Over the past five decades, researchers have discovered that the brain, nervous, and immune systems have receptors for cannabinoids - including THC, CB1, and CB2 - and that some cannabinoids are even created naturally in the body. (Surprising, but true!) Scientists believe that manipulation of this natural endocannabinoid system may modulate factors associated with Alzheimer’s disease, such as brain inflammation and the formation of “tau” tangles. And the potential benefits don’t stop there.
Studies have shown that CBD may ease anxious and depressive behaviors. Of course, many of these studies have been conducted with CBD extracts - which offer more CBD than one would get from simply eating hemp seeds. But, in light of CBD’s beneficial properties, it seems reasonable that consuming judicious amounts of hemp seeds can contribute to brain health.

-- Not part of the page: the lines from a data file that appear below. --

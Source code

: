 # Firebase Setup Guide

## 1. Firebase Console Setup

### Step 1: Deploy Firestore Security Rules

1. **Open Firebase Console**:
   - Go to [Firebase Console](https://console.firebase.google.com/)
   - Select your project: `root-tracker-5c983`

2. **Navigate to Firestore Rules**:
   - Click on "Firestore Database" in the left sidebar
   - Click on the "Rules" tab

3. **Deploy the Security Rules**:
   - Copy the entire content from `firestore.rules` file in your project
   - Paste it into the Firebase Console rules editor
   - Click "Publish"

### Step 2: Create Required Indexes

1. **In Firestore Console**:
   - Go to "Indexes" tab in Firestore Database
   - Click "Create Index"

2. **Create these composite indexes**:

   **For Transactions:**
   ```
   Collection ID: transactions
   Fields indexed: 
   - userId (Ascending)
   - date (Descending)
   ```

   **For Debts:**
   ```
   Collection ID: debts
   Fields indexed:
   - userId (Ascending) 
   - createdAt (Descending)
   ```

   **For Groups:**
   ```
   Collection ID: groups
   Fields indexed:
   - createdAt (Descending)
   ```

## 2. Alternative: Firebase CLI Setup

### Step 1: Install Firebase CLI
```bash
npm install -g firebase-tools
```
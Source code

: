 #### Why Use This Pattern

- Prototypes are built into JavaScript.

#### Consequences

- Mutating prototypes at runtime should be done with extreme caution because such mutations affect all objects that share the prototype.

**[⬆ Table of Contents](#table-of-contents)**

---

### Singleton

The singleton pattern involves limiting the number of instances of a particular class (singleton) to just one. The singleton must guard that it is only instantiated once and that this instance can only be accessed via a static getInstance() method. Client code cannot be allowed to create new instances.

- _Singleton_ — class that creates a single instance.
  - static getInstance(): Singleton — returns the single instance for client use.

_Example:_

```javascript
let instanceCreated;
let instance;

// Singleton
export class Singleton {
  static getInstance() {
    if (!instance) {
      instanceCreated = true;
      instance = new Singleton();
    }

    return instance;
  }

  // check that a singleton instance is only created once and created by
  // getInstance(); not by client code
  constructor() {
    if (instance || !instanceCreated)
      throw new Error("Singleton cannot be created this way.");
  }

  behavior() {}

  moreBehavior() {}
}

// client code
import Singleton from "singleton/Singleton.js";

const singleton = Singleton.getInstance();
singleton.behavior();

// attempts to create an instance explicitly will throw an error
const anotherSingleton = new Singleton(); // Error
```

Promote heart and metabolic health with hemp seeds
Hemp seeds are rich in arginine, an amino acid that is converted in the body to nitric acid. This natural compound helps to lower blood pressure by dilating and relaxing the blood vessels. In a study of 13,000 people published in Nutrients, researchers found that increased arginine intake was associated with lower C-reactive protein levels. Since higher levels of CRP are linked to heart disease, this is good news for heart health.
Hemp seeds also contain magnesium and potassium, which help regulate heartbeat and blood pressure. But the real “heart” of hemp seeds’ cardioprotective effects could be their content of omega-3 and omega-6 fatty acids. Omega-3s, in particular, are considered “MVPs” when supporting heart health. Systematic reviews of these fatty acids have shown that higher dietary intakes are associated with a lower risk of heart failure, arrhythmias, and coronary disease. All things considered, hemp seeds are a very heart-friendly food.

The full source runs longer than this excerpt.